China's hidden debt problem
Despite robust growth, the world's third largest economy is potentially deeper in debt than originally thought.
BEIJING (Reuters) -- On the surface, China presents a fiscal study in contrast with the United States, keeping a remarkably low ceiling on debt even as it spends its way out of the financial crisis.
But when Chinese leaders meet their U.S. counterparts this week, they should pause for reflection before venting any criticism, because hidden liabilities mean China's books are uglier -- potentially much uglier -- than at first sight.
Thanks to successive years of fast economic growth and even faster government revenue growth, the official debt-to-GDP ratio was 17.7% at the end of last year, far lower than almost any other major economy.
The trouble is that excludes local government borrowing, the current surge in loans backstopped by Beijing and bad assets cleared from the banking system but still floating about.

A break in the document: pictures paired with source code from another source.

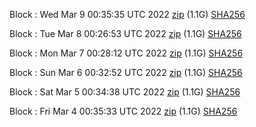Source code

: Block [](https://testnet-insight.dashevo.org/insight/block/): Wed Mar  9 00:35:35 UTC 2022 [zip](https://dash-bootstrap.ams3.digitaloceanspaces.com/testnet/2022-03-09/bootstrap.dat.zip) (1.1G) [SHA256](https://dash-bootstrap.ams3.digitaloceanspaces.com/testnet/2022-03-09/sha256.txt)

Block [](https://testnet-insight.dashevo.org/insight/block/): Tue Mar  8 00:26:53 UTC 2022 [zip](https://dash-bootstrap.ams3.digitaloceanspaces.com/testnet/2022-03-08/bootstrap.dat.zip) (1.1G) [SHA256](https://dash-bootstrap.ams3.digitaloceanspaces.com/testnet/2022-03-08/sha256.txt)

Block [](https://testnet-insight.dashevo.org/insight/block/): Mon Mar  7 00:28:12 UTC 2022 [zip](https://dash-bootstrap.ams3.digitaloceanspaces.com/testnet/2022-03-07/bootstrap.dat.zip) (1.1G) [SHA256](https://dash-bootstrap.ams3.digitaloceanspaces.com/testnet/2022-03-07/sha256.txt)

Block [](https://testnet-insight.dashevo.org/insight/block/): Sun Mar  6 00:32:52 UTC 2022 [zip](https://dash-bootstrap.ams3.digitaloceanspaces.com/testnet/2022-03-06/bootstrap.dat.zip) (1.1G) [SHA256](https://dash-bootstrap.ams3.digitaloceanspaces.com/testnet/2022-03-06/sha256.txt)

Block [](https://testnet-insight.dashevo.org/insight/block/): Sat Mar  5 00:34:38 UTC 2022 [zip](https://dash-bootstrap.ams3.digitaloceanspaces.com/testnet/2022-03-05/bootstrap.dat.zip) (1.1G) [SHA256](https://dash-bootstrap.ams3.digitaloceanspaces.com/testnet/2022-03-05/sha256.txt)

Block [](https://testnet-insight.dashevo.org/insight/block/): Fri Mar  4 00:35:33 UTC 2022 [zip](https://dash-bootstrap.ams3.digitaloceanspaces.com/testnet/2022-03-04/bootstrap.dat.zip) (1.1G) [SHA256](https://dash-bootstrap.ams3.digitaloceanspaces.com/testnet/2022-03-04/sha256.txt)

When all are thrown into the pot, analysts estimate that China's debt may be closer to 60% of GDP, putting it in virtually the same league as the United States, which was at 70% at the end of 2008 before it launched its massive economic stimulus program.
To be sure, Washington is now set on a path of exploding debt that Beijing will largely avoid. The United States budgeted for a federal deficit of 12.9% of GDP this year, whereas China is aiming for just 2.9%.
But China's finances are deteriorating more quickly than the government expected, fueling a rise in the stock of both explicit and disguised debt that will constrict its wriggle room.
"It is serious because, one, much of it is hidden and, two, local governments are currently doubling down on their bets," said Stephen Green, economist at Standard Chartered Bank in Shanghai. "As with all fiscal deficits, it limits space for further stimulus."
This is probably a moot point, for now. With China's economy back on track and private-sector investment kicking in, few think Beijing will need to ramp up spending beyond its existing 4 trillion yuan ($585 billion), two-year stimulus plan. But the narrowing of options still discomfits Chinese leaders.
"Our fiscal work is very grim," Chinese Premier Wen Jiabao told officials last week.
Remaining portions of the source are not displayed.